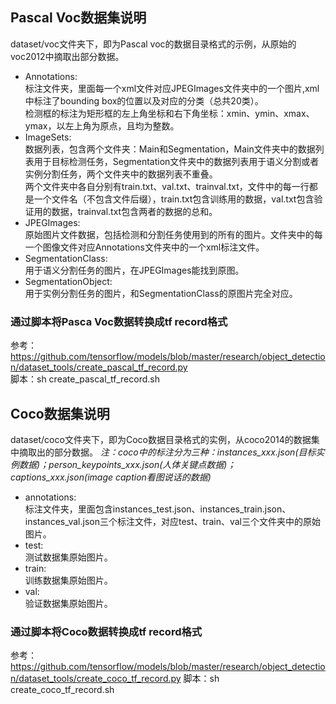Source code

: ## Pascal Voc数据集说明
dataset/voc文件夹下，即为Pascal voc的数据目录格式的示例，从原始的voc2012中摘取出部分数据。
+ Annotations:  
标注文件夹，里面每一个xml文件对应JPEGImages文件夹中的一个图片,xml中标注了bounding box的位置以及对应的分类（总共20类）。  
检测框的标注为矩形框的左上角坐标和右下角坐标：xmin、ymin、xmax、ymax，以左上角为原点，且均为整数。
+ ImageSets:  
数据列表，包含两个文件夹：Main和Segmentation，Main文件夹中的数据列表用于目标检测任务，Segmentation文件夹中的数据列表用于语义分割或者实例分割任务，两个文件夹中的数据列表不重叠。  
两个文件夹中各自分别有train.txt、val.txt、trainval.txt，文件中的每一行都是一个文件名（不包含文件后缀），train.txt包含训练用的数据，val.txt包含验证用的数据，trainval.txt包含两者的数据的总和。
+ JPEGImages:  
原始图片文件数据，包括检测和分割任务使用到的所有的图片。文件夹中的每一个图像文件对应Annotations文件夹中的一个xml标注文件。
+ SegmentationClass:  
用于语义分割任务的图片，在JPEGImages能找到原图。
+ SegmentationObject:  
用于实例分割任务的图片，和SegmentationClass的原图片完全对应。

### 通过脚本将Pasca Voc数据转换成tf record格式
参考：https://github.com/tensorflow/models/blob/master/research/object_detection/dataset_tools/create_pascal_tf_record.py  
脚本：sh create_pascal_tf_record.sh

## Coco数据集说明
dataset/coco文件夹下，即为Coco数据目录格式的实例，从coco2014的数据集中摘取出的部分数据。
*注：coco中的标注分为三种：instances_xxx.json(目标实例数据)；person_keypoints_xxx.json(人体关键点数据)；captions_xxx.json(image caption看图说话的数据)*  
+ annotations:  
标注文件夹，里面包含instances_test.json、instances_train.json、instances_val.json三个标注文件，对应test、train、val三个文件夹中的原始图片。
+ test:  
测试数据集原始图片。
+ train:  
训练数据集原始图片。
+ val:  
验证数据集原始图片。

### 通过脚本将Coco数据转换成tf record格式
参考：https://github.com/tensorflow/models/blob/master/research/object_detection/dataset_tools/create_coco_tf_record.py
脚本：sh create_coco_tf_record.sh





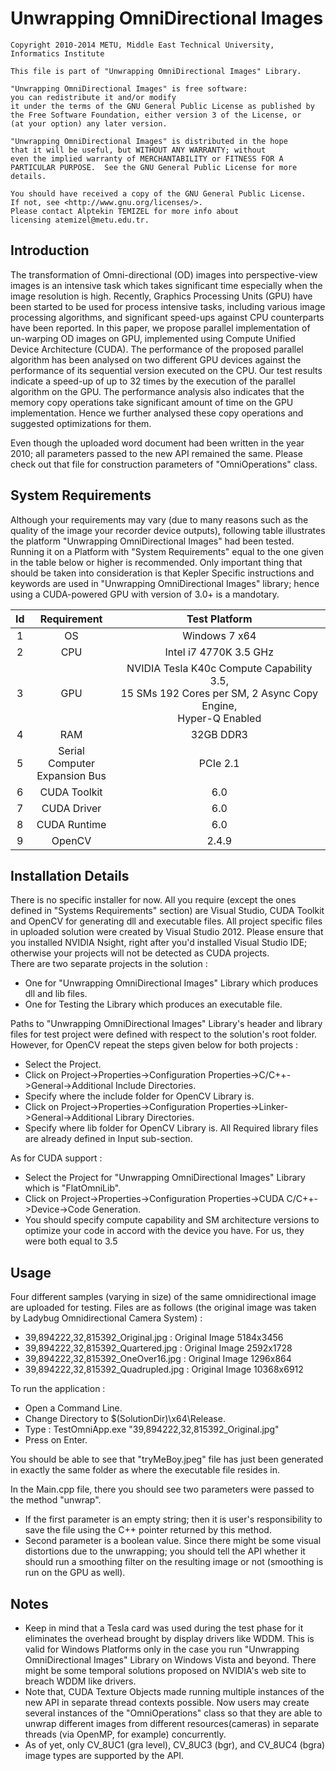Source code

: <h1>Unwrapping OmniDirectional Images</h1>

    Copyright 2010-2014 METU, Middle East Technical University, Informatics Institute
    
    This file is part of "Unwrapping OmniDirectional Images" Library.
    
    "Unwrapping OmniDirectional Images" is free software: 
    you can redistribute it and/or modify
    it under the terms of the GNU General Public License as published by
    the Free Software Foundation, either version 3 of the License, or
    (at your option) any later version.
    
    "Unwrapping OmniDirectional Images" is distributed in the hope 
    that it will be useful, but WITHOUT ANY WARRANTY; without 
    even the implied warranty of MERCHANTABILITY or FITNESS FOR A 
    PARTICULAR PURPOSE.  See the GNU General Public License for more details.
    
    You should have received a copy of the GNU General Public License.
    If not, see <http://www.gnu.org/licenses/>. 
    Please contact Alptekin TEMIZEL for more info about 
    licensing atemizel@metu.edu.tr.
  
<h2>Introduction</h2>

<p>The transformation of Omni-directional (OD) images into perspective-view images is an intensive task which takes significant time especially when the image resolution is high. Recently, Graphics Processing Units (GPU) have been started to be used for process intensive tasks, including various image processing algorithms, and significant speed-ups against CPU counterparts have been reported. In this paper, we propose parallel implementation of un-warping OD images on GPU, implemented using Compute Unified Device Architecture (CUDA). The performance of the proposed parallel algorithm has been analysed on two different GPU devices against the performance of its sequential version executed on the CPU. Our test results indicate a speed-up of up to 32 times by the execution of the parallel algorithm on the GPU. The performance analysis also indicates that the memory copy operations take significant amount of time on the GPU implementation. Hence we further analysed these copy operations and suggested optimizations for them.</p>

<p>Even though the uploaded word document had been written in the year 2010; all parameters passed to the new API remained the same. Please check out that file for construction parameters of "OmniOperations" class.</p>

<h2>System Requirements</h2>

<p> Although your requirements may vary (due to many reasons such as the quality of the image your recorder device outputs), following table illustrates the platform "Unwrapping OmniDirectional Images" had been tested. Running it on a Platform with "System Requirements" equal to the one given in the table below or higher is recommended. Only important thing that should be taken into consideration is that Kepler Specific instructions and keywords are used in "Unwrapping OmniDirectional Images" library; hence  using a CUDA-powered GPU with version of 3.0+ is a mandotary.</p>

|  Id  |  Requirement  | Test Platform |
|:----:|:-------------:|:-------------:|
| 1    | OS            | Windows 7 x64 |
| 2    | CPU           | Intel i7 4770K 3.5 GHz<br/> |
| 3    | GPU           | NVIDIA Tesla K40c Compute Capability 3.5,<br/> 15 SMs 192 Cores per SM, 2 Async Copy Engine,<br/> Hyper-Q Enabled |
| 4    | RAM           | 32GB DDR3 |
| 5    | Serial Computer <br/>Expansion Bus| PCIe 2.1 |
| 6    | CUDA Toolkit  | 6.0 |
| 7    | CUDA Driver   | 6.0 |
| 8    | CUDA Runtime  | 6.0 |
| 9    | OpenCV        | 2.4.9 |

<h2>Installation Details</h2>

<p>
There is no specific installer for now. All you require (except the ones defined in "Systems Requirements" section) are Visual Studio, CUDA Toolkit and OpenCV for generating dll and executable files. All project specific files in uploaded solution were created by Visual Studio 2012. Please ensure that you installed NVIDIA Nsight, right after you'd installed Visual Studio IDE; otherwise your projects will not be detected as CUDA projects.<br/> 
There are two separate projects in the solution : <br/>
<ul>
 <li>One for "Unwrapping OmniDirectional Images" Library which produces dll and lib files.</li>
 <li>One for Testing the Library which produces an executable file.</li>
</ul>

</p>

<p>
Paths to "Unwrapping OmniDirectional Images" Library's header and library files for test project were defined with respect to the solution's root folder. However, for OpenCV repeat the steps given below for both projects :
<ul>
 <li>Select the Project.</li>
 <li>Click on Project->Properties->Configuration Properties->C/C++->General->Additional Include Directories.</li>
 <li>Specify where the include folder for OpenCV Library is.</li>
 <li>Click on Project->Properties->Configuration Properties->Linker->General->Additional Library Directories.</li>
 <li>Specify where lib folder for OpenCV Library is. All Required library files are already defined in Input sub-section.</li>
</ul>
</p>

<p>
 As for CUDA support : 
 <ul>
  <li>Select the Project for "Unwrapping OmniDirectional Images" Library which is "FlatOmniLib".</li>
  <li>Click on Project->Properties->Configuration Properties->CUDA C/C++->Device->Code Generation.</li>
  <li>You should specify compute capability and SM architecture versions to optimize your code in accord with the device you have. For us, they were both equal to 3.5</li>
 </ul>
</p>

<h2>Usage</h2>

<p>Four different samples (varying in size) of the same omnidirectional image are uploaded for testing. Files are as follows (the original image was taken by Ladybug Omnidirectional Camera System) : <br/>
<ul>
 <li>39,894222,32,815392_Original.jpg : Original Image 5184x3456</li>
 <li>39,894222,32,815392_Quartered.jpg : Original Image 2592x1728</li>
 <li>39,894222,32,815392_OneOver16.jpg : Original Image 1296x864</li>
 <li>39,894222,32,815392_Quadrupled.jpg : Original Image 10368x6912</li>
</ul>
</p>

<p>
To run the application : 
<ul>
 <li>Open a Command Line.</li>
 <li>Change Directory to $(SolutionDir)\x64\Release.</li>
 <li>Type : TestOmniApp.exe "39,894222,32,815392_Original.jpg"</li>
 <li>Press on Enter.</li>
</ul>
</p>

<p>You should be able to see that "tryMeBoy.jpeg" file has just been generated in exactly the same folder as where the executable file resides in.</p>

<p>
In the Main.cpp file, there you should see two parameters were passed to the method "unwrap".
<ul>
<li>If the first parameter is an empty string; then it is user's responsibility to save the file using the C++ pointer returned by this method.</li>
<li>Second parameter is a boolean value. Since there might be some visual distortions due to the unwrapping; you should tell the API whether it should run a smoothing filter on the resulting image or not (smoothing is run on the GPU as well).</li>
</ul>
</p>

<h2>Notes</h2>
<p>
<ul>
 <li>Keep in mind that a Tesla card was used during the test phase for it eliminates the overhead brought by display drivers like WDDM. This is valid for Windows Platforms only in the case you run "Unwrapping OmniDirectional Images" Library on Windows Vista and beyond. There might be some temporal solutions proposed on NVIDIA's web site to breach WDDM like drivers.</li>
 <li>Note that, CUDA Texture Objects made running multiple instances of the new API in separate thread contexts possible. Now users may create several instances of the "OmniOperations" class so that they are able to unwrap different images from different resources(cameras) in separate threads (via OpenMP, for example) concurrently.</li>
 <li>As of yet, only CV_8UC1 (gra level), CV_8UC3 (bgr), and CV_8UC4 (bgra) image types are supported by the API.</li>
</ul>
</p>

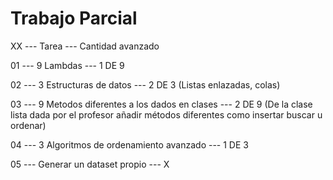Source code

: # Trabajo Parcial

XX --- Tarea --- Cantidad avanzado

01 --- 9 Lambdas --- 1 DE 9

02 --- 3 Estructuras de datos --- 2 DE 3 (Listas enlazadas, colas)

03 --- 9 Metodos diferentes a los dados en clases --- 2 DE 9
      	(De la clase lista dada por el profesor
      	añadir métodos diferentes como insertar
      	buscar u ordenar)

04 --- 3 Algoritmos de ordenamiento avanzado --- 1 DE 3

05 --- Generar un dataset propio --- X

■ Task item:
With the pictures omitted, set down each line exactly, starting at the first line of the records above and ending with the line that contains "### 通过脚本将Pasca Voc数据转换成tf record格式".

■ Written solution:
Source code

: ## Pascal Voc数据集说明
dataset/voc文件夹下，即为Pascal voc的数据目录格式的示例，从原始的voc2012中摘取出部分数据。
+ Annotations:  
标注文件夹，里面每一个xml文件对应JPEGImages文件夹中的一个图片,xml中标注了bounding box的位置以及对应的分类（总共20类）。  
检测框的标注为矩形框的左上角坐标和右下角坐标：xmin、ymin、xmax、ymax，以左上角为原点，且均为整数。
+ ImageSets:  
数据列表，包含两个文件夹：Main和Segmentation，Main文件夹中的数据列表用于目标检测任务，Segmentation文件夹中的数据列表用于语义分割或者实例分割任务，两个文件夹中的数据列表不重叠。  
两个文件夹中各自分别有train.txt、val.txt、trainval.txt，文件中的每一行都是一个文件名（不包含文件后缀），train.txt包含训练用的数据，val.txt包含验证用的数据，trainval.txt包含两者的数据的总和。
+ JPEGImages:  
原始图片文件数据，包括检测和分割任务使用到的所有的图片。文件夹中的每一个图像文件对应Annotations文件夹中的一个xml标注文件。
+ SegmentationClass:  
用于语义分割任务的图片，在JPEGImages能找到原图。
+ SegmentationObject:  
用于实例分割任务的图片，和SegmentationClass的原图片完全对应。

### 通过脚本将Pasca Voc数据转换成tf record格式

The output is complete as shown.